We all know that spring has finally arrived when we see the first animated signs of material being collected for nest building. Spring 2012 certainly seems to have been a little tardy weather-wise, but our resident birds at the Sanctuary aren’t fooled and have been busy making preparations and settling down to do what comes naturally at this time of year.
Our first 2012 chick was produced by our well-established pair of Lanner Falcons, Jem and Flint. Jem is now twelve years old and Flint is fourteen and they have been very successful parents over the years. Their progeny includes April and Lock who are both valuable and inspiring members of the Sanctuary’s flying display team. Lanner Falcons can live into their mid twenties in captivity, but obviously mid teens is a good age to still be breeding, so it’s especially encouraging that Jem and Flint have been successful again this year.
Not quite "There Once Was An Ugly Duckling…" - but you get the idea! This young European Eagle Owlet will soon develop into as impressive an adult as its mother, Rheia (resident at the centre for 18 years now).

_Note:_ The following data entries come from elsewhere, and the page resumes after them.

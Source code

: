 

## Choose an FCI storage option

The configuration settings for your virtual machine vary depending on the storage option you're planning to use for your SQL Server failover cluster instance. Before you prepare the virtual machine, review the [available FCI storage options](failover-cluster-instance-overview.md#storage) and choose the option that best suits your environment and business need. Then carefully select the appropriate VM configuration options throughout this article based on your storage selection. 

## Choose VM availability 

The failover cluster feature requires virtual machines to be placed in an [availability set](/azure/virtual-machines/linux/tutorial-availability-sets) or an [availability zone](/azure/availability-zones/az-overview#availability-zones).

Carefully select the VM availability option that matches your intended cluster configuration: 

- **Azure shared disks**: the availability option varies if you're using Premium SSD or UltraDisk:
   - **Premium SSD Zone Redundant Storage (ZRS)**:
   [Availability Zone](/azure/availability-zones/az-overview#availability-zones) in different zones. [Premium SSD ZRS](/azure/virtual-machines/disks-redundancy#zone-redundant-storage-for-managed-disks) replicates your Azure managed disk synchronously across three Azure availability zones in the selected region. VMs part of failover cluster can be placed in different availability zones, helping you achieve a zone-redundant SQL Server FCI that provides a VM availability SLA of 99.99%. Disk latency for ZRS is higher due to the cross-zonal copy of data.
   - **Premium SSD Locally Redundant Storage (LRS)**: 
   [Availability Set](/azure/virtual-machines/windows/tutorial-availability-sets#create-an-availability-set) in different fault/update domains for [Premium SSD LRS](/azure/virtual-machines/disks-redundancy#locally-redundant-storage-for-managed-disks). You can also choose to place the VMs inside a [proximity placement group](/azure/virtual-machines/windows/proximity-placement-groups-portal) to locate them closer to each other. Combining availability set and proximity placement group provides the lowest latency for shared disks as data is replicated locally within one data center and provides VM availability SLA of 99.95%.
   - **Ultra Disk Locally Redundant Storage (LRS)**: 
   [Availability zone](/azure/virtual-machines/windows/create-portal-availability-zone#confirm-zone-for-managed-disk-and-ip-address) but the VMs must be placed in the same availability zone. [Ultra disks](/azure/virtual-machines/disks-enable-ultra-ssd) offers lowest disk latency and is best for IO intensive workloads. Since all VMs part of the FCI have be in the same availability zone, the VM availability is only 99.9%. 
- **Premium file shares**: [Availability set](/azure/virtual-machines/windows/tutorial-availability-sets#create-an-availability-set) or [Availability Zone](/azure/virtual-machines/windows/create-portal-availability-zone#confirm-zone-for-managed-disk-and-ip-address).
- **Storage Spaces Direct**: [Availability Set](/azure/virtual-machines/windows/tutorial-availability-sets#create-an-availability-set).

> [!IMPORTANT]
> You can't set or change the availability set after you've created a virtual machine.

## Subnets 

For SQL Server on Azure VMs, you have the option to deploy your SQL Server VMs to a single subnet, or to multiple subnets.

On the 13th and 17th April respectively, Rheia our European Eagle Owl hatched two youngsters, which are now being hand reared and are doing really well. They are already destined for new homes, one in Essex and one in York and will be ready to make their respective journeys in a couple of weeks when they are around five weeks old. This may seem a little young but, in the wild, European Eagle Owlets are ready to leave the nest at about 5 – 7 weeks old. They are still looked after by both parents for around 20 – 24 weeks and of course will be well cared for in their new homes.
It’s always nice to have a ‘first’ and this year it was the turn of our Harris Hawks Dewhurst and Muldoon. Muldoon has never had a clutch before, but produced two youngsters, which hatched successfully on 27th April.

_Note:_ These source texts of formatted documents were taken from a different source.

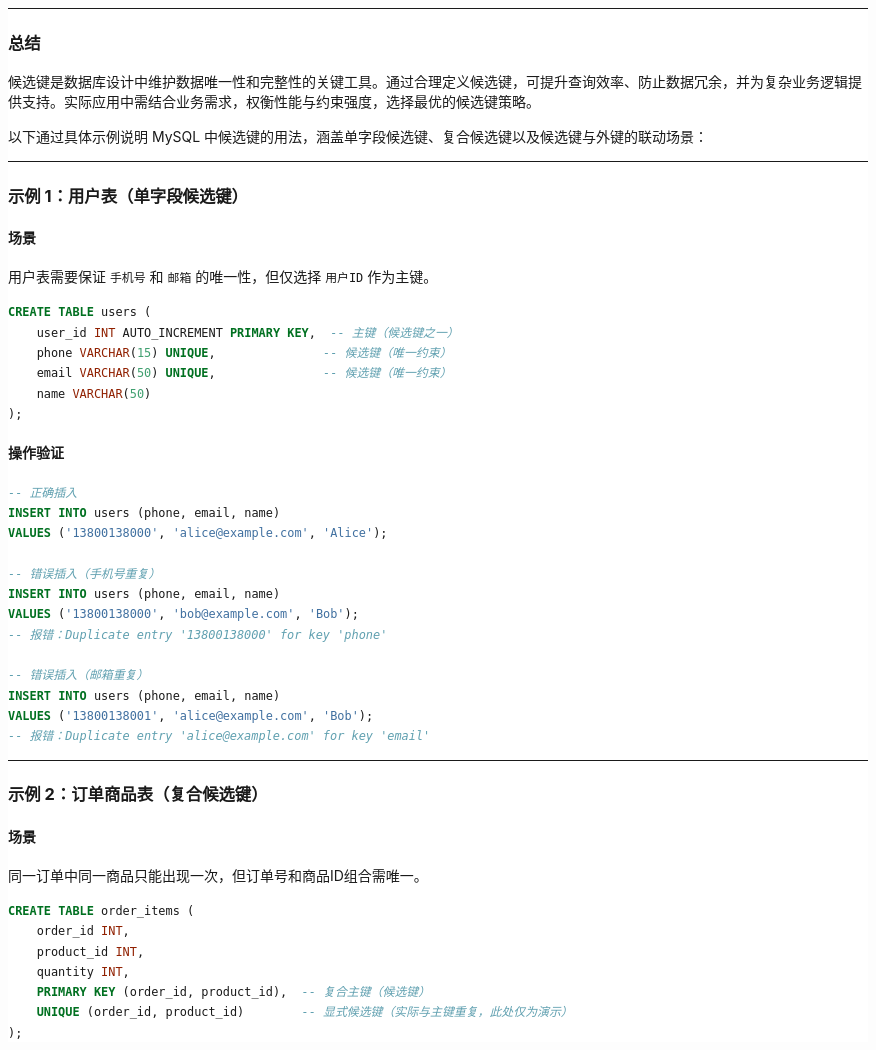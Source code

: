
 ```sql
```

---

### **总结**

候选键是数据库设计中维护数据唯一性和完整性的关键工具。通过合理定义候选键，可提升查询效率、防止数据冗余，并为复杂业务逻辑提供支持。实际应用中需结合业务需求，权衡性能与约束强度，选择最优的候选键策略。


以下通过具体示例说明 MySQL 中候选键的用法，涵盖单字段候选键、复合候选键以及候选键与外键的联动场景：

---

### **示例 1：用户表（单字段候选键）**

#### **场景**  

用户表需要保证 `手机号` 和 `邮箱` 的唯一性，但仅选择 `用户ID` 作为主键。

```sql
CREATE TABLE users (
    user_id INT AUTO_INCREMENT PRIMARY KEY,  -- 主键（候选键之一）
    phone VARCHAR(15) UNIQUE,               -- 候选键（唯一约束）
    email VARCHAR(50) UNIQUE,               -- 候选键（唯一约束）
    name VARCHAR(50)
);
```

#### **操作验证**  

```sql
-- 正确插入
INSERT INTO users (phone, email, name) 
VALUES ('13800138000', 'alice@example.com', 'Alice');

-- 错误插入（手机号重复）
INSERT INTO users (phone, email, name) 
VALUES ('13800138000', 'bob@example.com', 'Bob'); 
-- 报错：Duplicate entry '13800138000' for key 'phone'

-- 错误插入（邮箱重复）
INSERT INTO users (phone, email, name) 
VALUES ('13800138001', 'alice@example.com', 'Bob');
-- 报错：Duplicate entry 'alice@example.com' for key 'email'
```

---

### **示例 2：订单商品表（复合候选键）**

#### **场景**  

同一订单中同一商品只能出现一次，但订单号和商品ID组合需唯一。

```sql
CREATE TABLE order_items (
    order_id INT,
    product_id INT,
    quantity INT,
    PRIMARY KEY (order_id, product_id),  -- 复合主键（候选键）
    UNIQUE (order_id, product_id)        -- 显式候选键（实际与主键重复，此处仅为演示）
);
```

Another pair who have been very successful parents are Tamsin and Darwin, our Southern Boobook Owls. They usually tend to have one or two chicks and were the proud parents of ‘Auckland’ a few years back, a friendly little fellow, not only a favourite during flying displays but also tremendously popular on school visits. Tamsin and Darwin have definitely produced young again this year, but as yet it’s difficult to say how many. Whenever possible, the Sanctuary’s breeding pairs are left undisturbed, so that they can rear their young naturally. At such a sensitive time, it can mean that their aviaries have to be left unattended for a while, until the chicks have grown enough so that the parents don’t feel threatened by a human presence. Obviously the falconers keep a close, monitoring eye on proceedings, in case help is needed, but otherwise it’s exciting to wait and see what spring has brought with it this year.